Mthembu has been a solid performer in the Comrades since running his first race in 2006 and has three gold medals behind his name: apart from his superb run last year, he was also seventh in 2009 and third in 2010; in 2011 he was twelfth. He was fifth in last year’s Two Oceans and has the credentials to win.

The first two runners in the Two Oceans are also among the contenders for a gold medal. Former national marathon champion David Gatebe, a 31 year-old sports officer at the Impala Platinum Mine in Rustenburg, won the Two Oceans at his first attempt in 3:08:54, with Mthandazo Qhina second in 3:10:02. Qhina finished faster than the winner over the last 5 km, but whether they have recovered from their efforts in Cape Town remains to be seen.

Another runner who clearly stated that he was going for a win is (no surprise here!) Gert Thys. Thys’s overconfidence last year, when he said –after he had clocked a new world veterans (masters) record for 50 km in the Two Oceans– that he would break the “soft” Comrades course record, exploded in his face when he failed to finish. So far in 2013 the inconsistent Thys also failed to finish both the South African Marathon Championships and the Two Oceans, but set a new Western Province age record of 30:33 in the South African 10 km Championships.

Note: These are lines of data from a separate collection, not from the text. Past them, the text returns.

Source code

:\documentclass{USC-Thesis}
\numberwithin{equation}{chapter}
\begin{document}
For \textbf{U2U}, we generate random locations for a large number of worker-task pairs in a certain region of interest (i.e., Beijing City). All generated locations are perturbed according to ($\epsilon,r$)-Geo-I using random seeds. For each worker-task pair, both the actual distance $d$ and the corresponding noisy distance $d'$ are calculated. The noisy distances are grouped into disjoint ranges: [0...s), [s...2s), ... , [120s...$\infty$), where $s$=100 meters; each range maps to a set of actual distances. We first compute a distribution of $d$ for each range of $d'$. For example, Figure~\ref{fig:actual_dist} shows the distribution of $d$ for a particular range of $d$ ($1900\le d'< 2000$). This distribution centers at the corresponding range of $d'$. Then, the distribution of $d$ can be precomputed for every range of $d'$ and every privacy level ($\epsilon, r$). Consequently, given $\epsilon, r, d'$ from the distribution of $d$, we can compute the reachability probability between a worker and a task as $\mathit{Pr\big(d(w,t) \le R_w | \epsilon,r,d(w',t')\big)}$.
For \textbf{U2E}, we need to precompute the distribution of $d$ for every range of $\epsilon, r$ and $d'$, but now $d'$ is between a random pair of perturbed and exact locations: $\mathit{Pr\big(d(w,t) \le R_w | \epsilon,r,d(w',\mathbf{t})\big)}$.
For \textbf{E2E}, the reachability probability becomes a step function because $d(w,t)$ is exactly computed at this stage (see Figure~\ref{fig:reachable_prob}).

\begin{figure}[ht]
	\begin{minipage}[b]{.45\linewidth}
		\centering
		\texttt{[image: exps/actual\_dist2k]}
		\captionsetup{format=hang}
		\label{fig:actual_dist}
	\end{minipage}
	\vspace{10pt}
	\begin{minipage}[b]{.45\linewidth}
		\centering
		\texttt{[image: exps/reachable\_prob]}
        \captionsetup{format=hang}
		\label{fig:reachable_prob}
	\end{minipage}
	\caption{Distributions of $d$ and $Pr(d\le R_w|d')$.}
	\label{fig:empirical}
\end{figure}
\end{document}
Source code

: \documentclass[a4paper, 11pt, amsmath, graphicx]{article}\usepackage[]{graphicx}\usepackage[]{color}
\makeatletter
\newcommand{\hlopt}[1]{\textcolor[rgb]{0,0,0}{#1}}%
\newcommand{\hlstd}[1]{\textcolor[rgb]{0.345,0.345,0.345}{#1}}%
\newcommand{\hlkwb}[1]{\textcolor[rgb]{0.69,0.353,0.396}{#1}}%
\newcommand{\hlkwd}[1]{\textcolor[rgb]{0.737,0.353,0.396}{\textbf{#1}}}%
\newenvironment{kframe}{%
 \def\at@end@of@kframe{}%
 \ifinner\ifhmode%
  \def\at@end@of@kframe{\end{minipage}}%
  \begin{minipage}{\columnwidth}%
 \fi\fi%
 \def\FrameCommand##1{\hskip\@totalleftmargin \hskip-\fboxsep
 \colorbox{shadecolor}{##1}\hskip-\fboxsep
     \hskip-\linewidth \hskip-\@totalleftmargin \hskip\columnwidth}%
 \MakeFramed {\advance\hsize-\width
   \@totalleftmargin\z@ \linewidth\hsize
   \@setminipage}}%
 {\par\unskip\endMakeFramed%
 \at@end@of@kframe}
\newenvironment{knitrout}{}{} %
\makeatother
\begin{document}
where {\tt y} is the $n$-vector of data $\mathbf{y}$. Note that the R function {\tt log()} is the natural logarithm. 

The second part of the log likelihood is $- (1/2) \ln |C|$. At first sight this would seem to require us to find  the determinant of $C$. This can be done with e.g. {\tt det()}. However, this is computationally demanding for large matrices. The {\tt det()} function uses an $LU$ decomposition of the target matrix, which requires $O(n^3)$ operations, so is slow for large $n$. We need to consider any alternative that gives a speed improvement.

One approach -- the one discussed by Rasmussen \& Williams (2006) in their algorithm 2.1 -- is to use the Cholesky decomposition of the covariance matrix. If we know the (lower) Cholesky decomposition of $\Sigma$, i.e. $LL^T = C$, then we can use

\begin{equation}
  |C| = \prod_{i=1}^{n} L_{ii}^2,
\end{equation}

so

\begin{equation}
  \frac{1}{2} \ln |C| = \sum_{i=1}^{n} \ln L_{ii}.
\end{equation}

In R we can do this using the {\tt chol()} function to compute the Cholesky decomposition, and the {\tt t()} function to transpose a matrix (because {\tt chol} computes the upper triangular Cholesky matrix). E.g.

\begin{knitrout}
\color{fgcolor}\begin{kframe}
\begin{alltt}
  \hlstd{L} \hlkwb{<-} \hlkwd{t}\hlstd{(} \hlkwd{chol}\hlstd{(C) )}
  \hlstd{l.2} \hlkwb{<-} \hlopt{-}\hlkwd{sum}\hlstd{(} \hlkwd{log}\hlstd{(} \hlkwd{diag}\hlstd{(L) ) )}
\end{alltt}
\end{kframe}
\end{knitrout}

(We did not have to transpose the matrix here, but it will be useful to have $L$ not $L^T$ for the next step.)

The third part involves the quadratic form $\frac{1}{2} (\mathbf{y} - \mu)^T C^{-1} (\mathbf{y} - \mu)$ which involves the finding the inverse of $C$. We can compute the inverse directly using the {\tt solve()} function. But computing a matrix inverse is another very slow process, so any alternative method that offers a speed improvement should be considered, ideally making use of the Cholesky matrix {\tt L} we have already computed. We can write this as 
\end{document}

Other runners who could challenge for gold include Mncedisi Mkhize, Mambo, Noto, Sosibo, Charles Tjiane, Fanie Matshipa (second in 2011), Chasara Masiyatsva (ZIM, sixth in 2011), Brian Zondi, Andreas Masoeu (LES), Godfrey Sesenyamotse and Prodigal Kumalo (ZIM).

Among the other notables in the race are nine-time winner Bruce Fordyce, who will be running his 31st Comrades, and four-time champion Alan Robb, who is one of three men who will attempt their 40th. Only three runners have done more and all of them will be there again: Dave Rogers with 44 and Barry Holland and Louis Massyn with 40 each.

NURGALIEVA TWINS ARE FAVORITES IN WOMEN’S RACE

In the last ten years the Russian Nurgalieva twins, Elena and Olesya, have only both been beaten in the same race once, in 2005, when Tatyana Zhirkova won. Elena has seven victories and Olesya two.

In the Two Oceans, after suffering from flu in the run-up to the race, they were both beaten in the same race for the second time (Madina Biktagirova and Lilia Yadzhak also did it in 2007); in fact, Elena was fourth and Olesya only twelfth. Of course, these positions may still change if the winner, Natalia Volgina, is disqualified after testing positive for an anabolic steroid.

Five of their main rivals are not even going to make it to the starting line: Eleanor Greenwood (GBR, second last year), Devon Yanko (USA, fifth) and Emma Gooderham (GBR, eleventh) have withdrawn, as have Kami Semick (USA, third in 2011) and Lizzy Hawker (GBR, seventh).

Marina Zhalybina (RUS) will be there, as well as Joasia Zakrzewski (GBR). Zhalybina (formerly Bychkova) has a remarkable record in the Comrades. Since finishing third in her first race in 1999, she has been out of the top five only twice in twelve attempts (apart from not finishing in 2007) and was the runner up twice (2004 and 2006).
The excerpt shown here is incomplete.